Stephanie Diana Wilson (born September 27, 1966 in Boston, Massachusetts) is an American engineer and a NASA astronaut. She flew on her first mission in space onboard the Space Shuttle mission STS-121, and is the second African American woman to go into space, after Mae Jemison.
In middle school, Wilson interviewed an Astronomy professor. In a press conference on STS-131 she remarked that this was one of her early exposures to space. Wilson graduated from Taconic High School, Pittsfield, Massachusetts, in 1984. She attended Harvard University, receiving a bachelor of science degree in engineering science in 1988. Wilson earned a master of science degree in aerospace engineering from the University of Texas, in 1992
Wilson worked for two years for the former Martin Marietta Astronautics Group in Denver, Colorado.
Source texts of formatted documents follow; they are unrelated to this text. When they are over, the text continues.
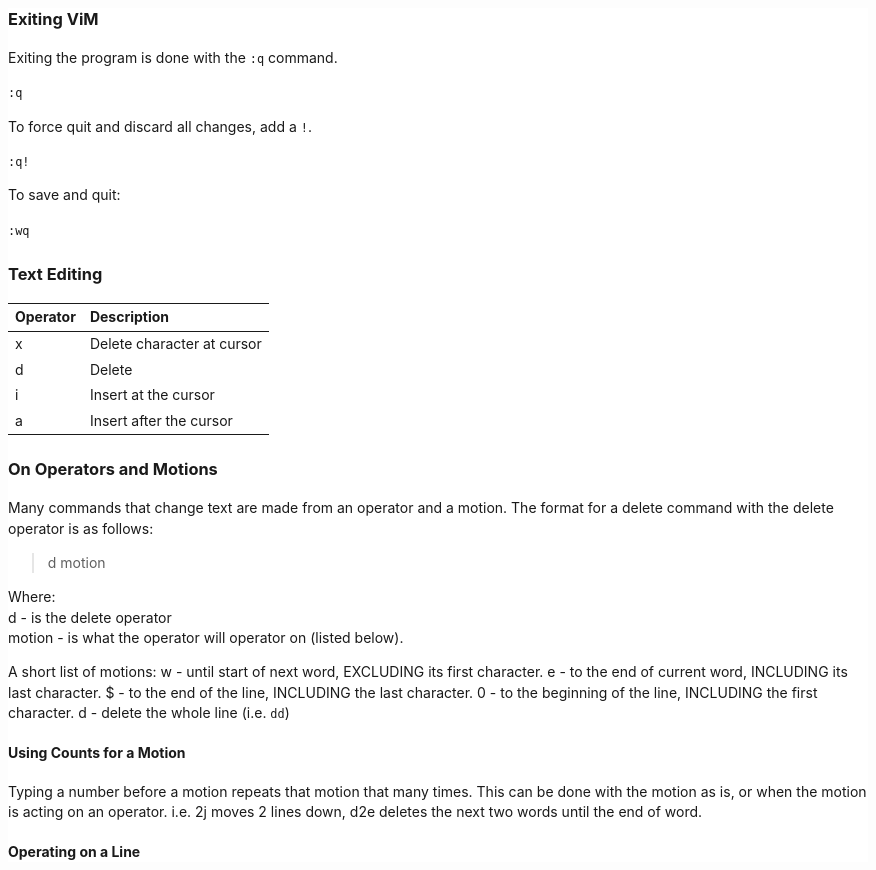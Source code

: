 ### Exiting ViM

Exiting the program is done with the `:q` command.

```
:q
```

To force quit and discard all changes, add a `!`.

```
:q!
```

To save and quit:

```
:wq
```

### Text Editing

|Operator|Description|
|:-------|:----------|
|x|Delete character at cursor|
|d|Delete|
|i|Insert at the cursor|
|a|Insert after the cursor|

### On Operators and Motions

Many commands that change text are made from an operator and a motion. The
format for a delete command with the delete operator is as follows:

> d motion

Where:  
d - is the delete operator  
motion - is what the operator will operator on (listed below).  

A short list of motions:
w - until start of next word, EXCLUDING its first character.
e - to the end of current word, INCLUDING its last character.
$ - to the end of the line, INCLUDING the last character.
0 - to the beginning of the line, INCLUDING the first character.
d - delete the whole line (i.e. `dd`)

#### Using Counts for a Motion

Typing a number before a motion repeats that motion that many times. This can be
done with the motion as is, or when the motion is acting on an operator. i.e. 2j
moves 2 lines down, d2e deletes the next two words until the end of word.

#### Operating on a Line
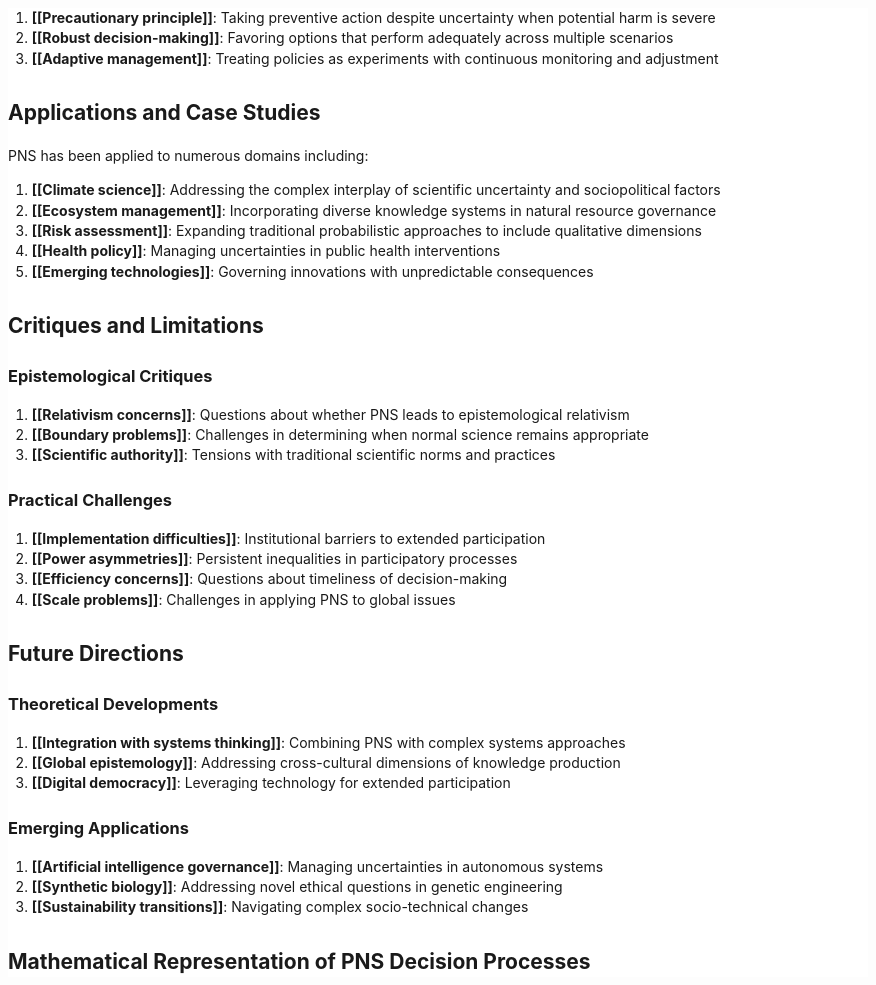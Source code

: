 1. **[[Precautionary principle]]**: Taking preventive action despite uncertainty when potential harm is severe
2. **[[Robust decision-making]]**: Favoring options that perform adequately across multiple scenarios
3. **[[Adaptive management]]**: Treating policies as experiments with continuous monitoring and adjustment

## Applications and Case Studies

PNS has been applied to numerous domains including:

1. **[[Climate science]]**: Addressing the complex interplay of scientific uncertainty and sociopolitical factors
2. **[[Ecosystem management]]**: Incorporating diverse knowledge systems in natural resource governance
3. **[[Risk assessment]]**: Expanding traditional probabilistic approaches to include qualitative dimensions
4. **[[Health policy]]**: Managing uncertainties in public health interventions
5. **[[Emerging technologies]]**: Governing innovations with unpredictable consequences

## Critiques and Limitations

### Epistemological Critiques

1. **[[Relativism concerns]]**: Questions about whether PNS leads to epistemological relativism
2. **[[Boundary problems]]**: Challenges in determining when normal science remains appropriate
3. **[[Scientific authority]]**: Tensions with traditional scientific norms and practices

### Practical Challenges

1. **[[Implementation difficulties]]**: Institutional barriers to extended participation
2. **[[Power asymmetries]]**: Persistent inequalities in participatory processes
3. **[[Efficiency concerns]]**: Questions about timeliness of decision-making
4. **[[Scale problems]]**: Challenges in applying PNS to global issues

## Future Directions

### Theoretical Developments

1. **[[Integration with systems thinking]]**: Combining PNS with complex systems approaches
2. **[[Global epistemology]]**: Addressing cross-cultural dimensions of knowledge production
3. **[[Digital democracy]]**: Leveraging technology for extended participation

### Emerging Applications

1. **[[Artificial intelligence governance]]**: Managing uncertainties in autonomous systems
2. **[[Synthetic biology]]**: Addressing novel ethical questions in genetic engineering
3. **[[Sustainability transitions]]**: Navigating complex socio-technical changes

## Mathematical Representation of PNS Decision Processes

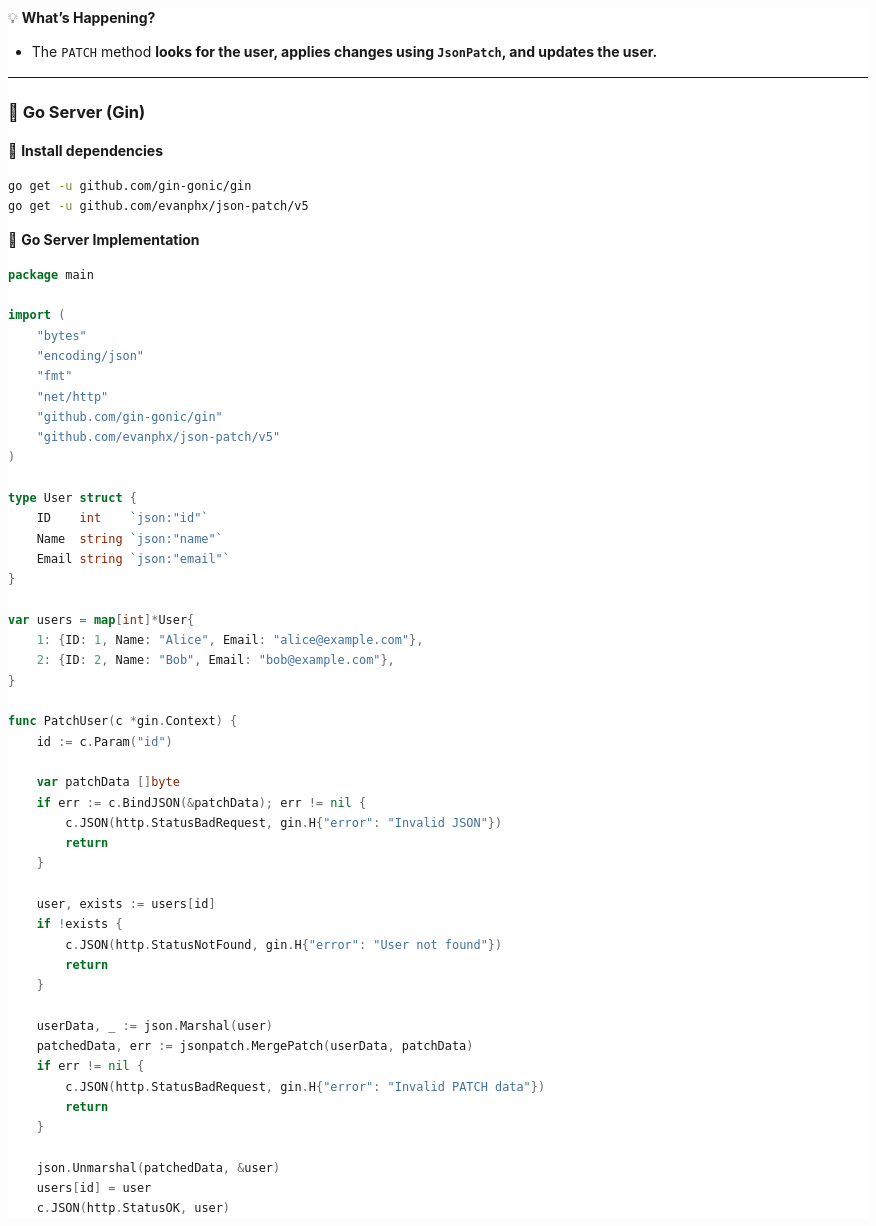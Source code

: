 💡 **What’s Happening?**

* The `PATCH` method **looks for the user, applies changes using `JsonPatch`, and updates the user.**

***

### 🦫 **Go Server (Gin)**

📌 **Install dependencies**

```sh
go get -u github.com/gin-gonic/gin
go get -u github.com/evanphx/json-patch/v5
```

📌 **Go Server Implementation**

```go
package main

import (
	"bytes"
	"encoding/json"
	"fmt"
	"net/http"
	"github.com/gin-gonic/gin"
	"github.com/evanphx/json-patch/v5"
)

type User struct {
	ID    int    `json:"id"`
	Name  string `json:"name"`
	Email string `json:"email"`
}

var users = map[int]*User{
	1: {ID: 1, Name: "Alice", Email: "alice@example.com"},
	2: {ID: 2, Name: "Bob", Email: "bob@example.com"},
}

func PatchUser(c *gin.Context) {
	id := c.Param("id")

	var patchData []byte
	if err := c.BindJSON(&patchData); err != nil {
		c.JSON(http.StatusBadRequest, gin.H{"error": "Invalid JSON"})
		return
	}

	user, exists := users[id]
	if !exists {
		c.JSON(http.StatusNotFound, gin.H{"error": "User not found"})
		return
	}

	userData, _ := json.Marshal(user)
	patchedData, err := jsonpatch.MergePatch(userData, patchData)
	if err != nil {
		c.JSON(http.StatusBadRequest, gin.H{"error": "Invalid PATCH data"})
		return
	}

	json.Unmarshal(patchedData, &user)
	users[id] = user
	c.JSON(http.StatusOK, user)
```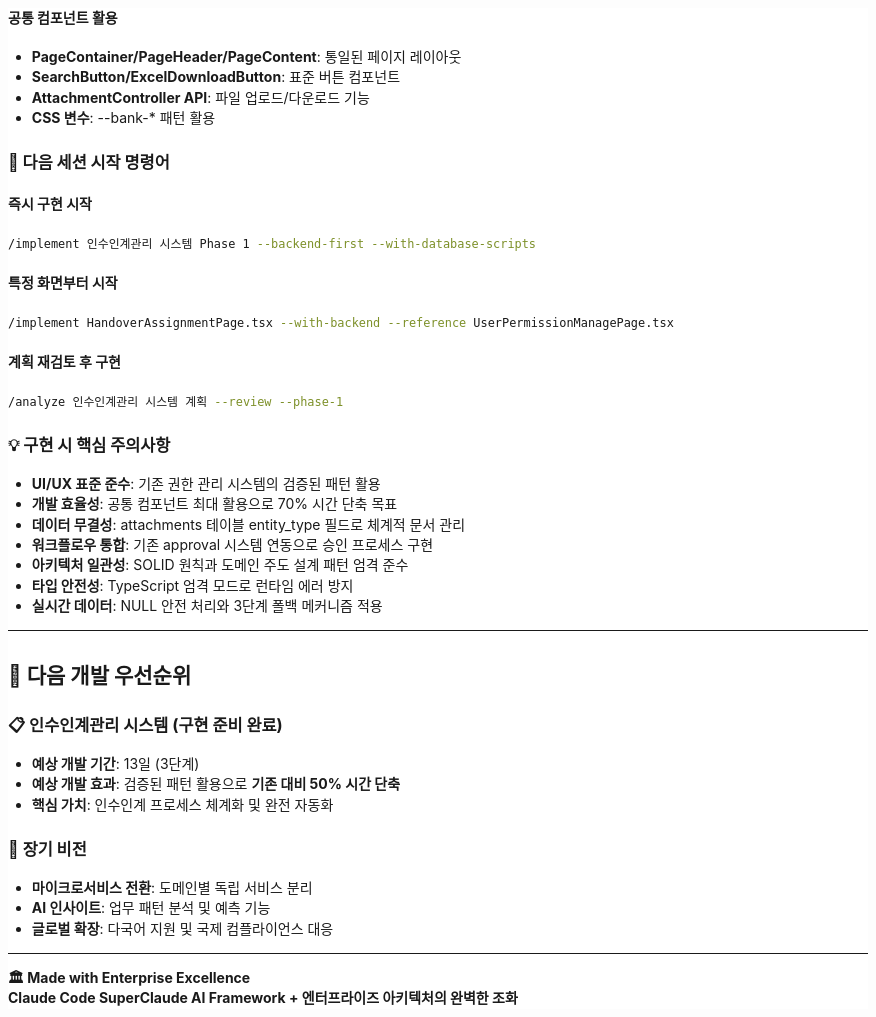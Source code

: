 #### 공통 컴포넌트 활용
- **PageContainer/PageHeader/PageContent**: 통일된 페이지 레이아웃
- **SearchButton/ExcelDownloadButton**: 표준 버튼 컴포넌트
- **AttachmentController API**: 파일 업로드/다운로드 기능
- **CSS 변수**: --bank-* 패턴 활용

### 🚀 다음 세션 시작 명령어

#### 즉시 구현 시작
```bash
/implement 인수인계관리 시스템 Phase 1 --backend-first --with-database-scripts
```

#### 특정 화면부터 시작
```bash
/implement HandoverAssignmentPage.tsx --with-backend --reference UserPermissionManagePage.tsx
```

#### 계획 재검토 후 구현
```bash
/analyze 인수인계관리 시스템 계획 --review --phase-1
```

### 💡 구현 시 핵심 주의사항
- **UI/UX 표준 준수**: 기존 권한 관리 시스템의 검증된 패턴 활용
- **개발 효율성**: 공통 컴포넌트 최대 활용으로 70% 시간 단축 목표
- **데이터 무결성**: attachments 테이블 entity_type 필드로 체계적 문서 관리
- **워크플로우 통합**: 기존 approval 시스템 연동으로 승인 프로세스 구현
- **아키텍처 일관성**: SOLID 원칙과 도메인 주도 설계 패턴 엄격 준수
- **타입 안전성**: TypeScript 엄격 모드로 런타임 에러 방지
- **실시간 데이터**: NULL 안전 처리와 3단계 폴백 메커니즘 적용

---

## 🎯 다음 개발 우선순위

### 📋 **인수인계관리 시스템** (구현 준비 완료)
- **예상 개발 기간**: 13일 (3단계)
- **예상 개발 효과**: 검증된 패턴 활용으로 **기존 대비 50% 시간 단축**
- **핵심 가치**: 인수인계 프로세스 체계화 및 완전 자동화

### 🔮 **장기 비전**
- **마이크로서비스 전환**: 도메인별 독립 서비스 분리
- **AI 인사이트**: 업무 패턴 분석 및 예측 기능
- **글로벌 확장**: 다국어 지원 및 국제 컴플라이언스 대응

---

**🏛️ Made with Enterprise Excellence**  
**Claude Code SuperClaude AI Framework + 엔터프라이즈 아키텍처의 완벽한 조화**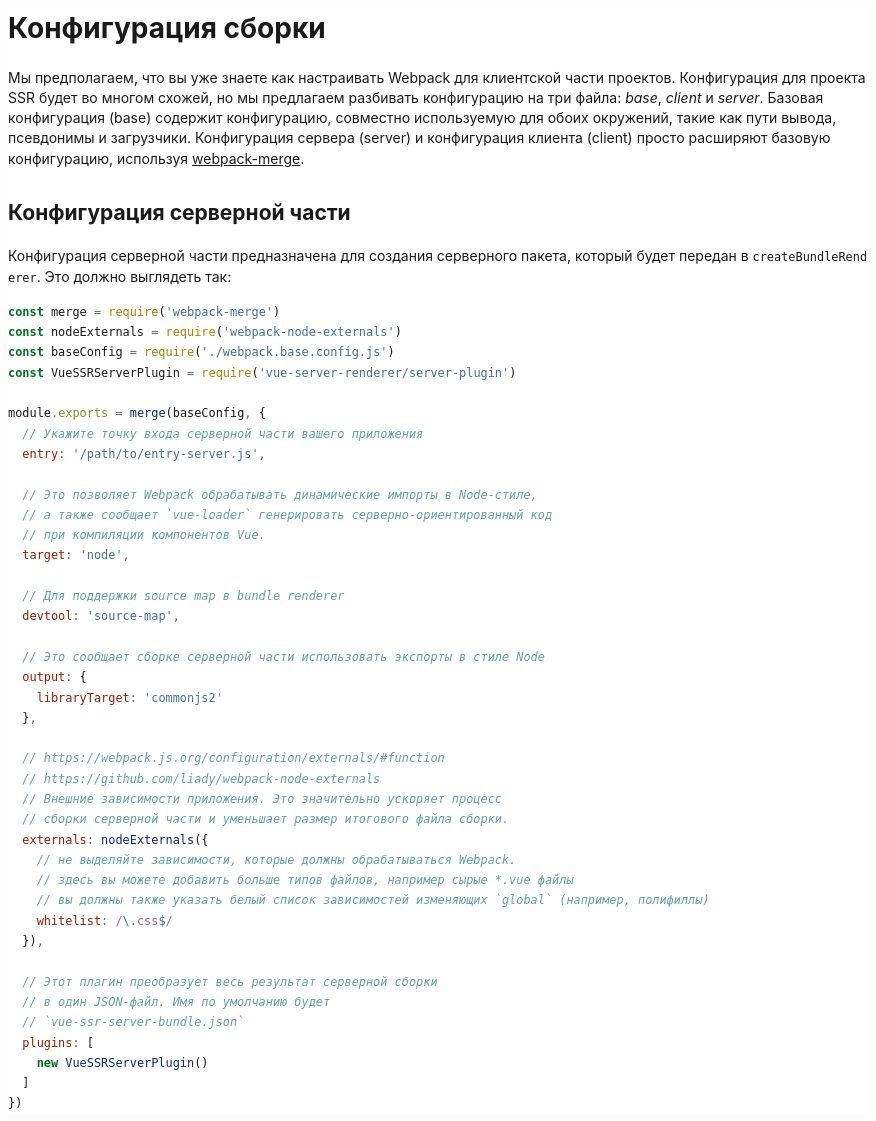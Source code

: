 # Конфигурация сборки

Мы предполагаем, что вы уже знаете как настраивать Webpack для клиентской части проектов. Конфигурация для проекта SSR будет во многом схожей, но мы предлагаем разбивать конфигурацию на три файла: *base*, *client* и *server*. Базовая конфигурация (base) содержит конфигурацию, совместно используемую для обоих окружений, такие как пути вывода, псевдонимы и загрузчики. Конфигурация сервера (server) и конфигурация клиента (client) просто расширяют базовую конфигурацию, используя [webpack-merge](https://github.com/survivejs/webpack-merge).

## Конфигурация серверной части

Конфигурация серверной части предназначена для создания серверного пакета, который будет передан в `createBundleRenderer`. Это должно выглядеть так:

``` js
const merge = require('webpack-merge')
const nodeExternals = require('webpack-node-externals')
const baseConfig = require('./webpack.base.config.js')
const VueSSRServerPlugin = require('vue-server-renderer/server-plugin')

module.exports = merge(baseConfig, {
  // Укажите точку входа серверной части вашего приложения
  entry: '/path/to/entry-server.js',

  // Это позволяет Webpack обрабатывать динамические импорты в Node-стиле,
  // а также сообщает `vue-loader` генерировать серверно-ориентированный код
  // при компиляции компонентов Vue.
  target: 'node',

  // Для поддержки source map в bundle renderer
  devtool: 'source-map',

  // Это сообщает сборке серверной части использовать экспорты в стиле Node
  output: {
    libraryTarget: 'commonjs2'
  },

  // https://webpack.js.org/configuration/externals/#function
  // https://github.com/liady/webpack-node-externals
  // Внешние зависимости приложения. Это значительно ускоряет процесс
  // сборки серверной части и уменьшает размер итогового файла сборки.
  externals: nodeExternals({
    // не выделяйте зависимости, которые должны обрабатываться Webpack.
    // здесь вы можете добавить больше типов файлов, например сырые *.vue файлы
    // вы должны также указать белый список зависимостей изменяющих `global` (например, полифиллы)
    whitelist: /\.css$/
  }),

  // Этот плагин преобразует весь результат серверной сборки
  // в один JSON-файл. Имя по умолчанию будет
  // `vue-ssr-server-bundle.json`
  plugins: [
    new VueSSRServerPlugin()
  ]
})
```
As a Loads and Dynamics engineer for the Titan IV rocket, Wilson was responsible for performing coupled loads analyses for the launch vehicle and payloads during flight events. Wilson left Martin Marietta in 1990 to attend graduate school at the University of Texas. Her research focused on the control and modeling of large, flexible space structures. Following the completion of her graduate work, she began working for the Jet Propulsion Laboratory in Pasadena, California, in 1992. As a member of the Attitude and Articulation Control Subsystem for the Galileo spacecraft, Wilson was responsible for assessing attitude controller performance, science platform pointing accuracy, antenna pointing accuracy and spin rate accuracy. She worked in the areas of sequence development and testing as well. While at the Jet Propulsion Laboratory, Wilson also supported the Interferometery Technology Program as a member of the Integrated Modeling Team, which was responsible for finite element modeling, controller design, and software development.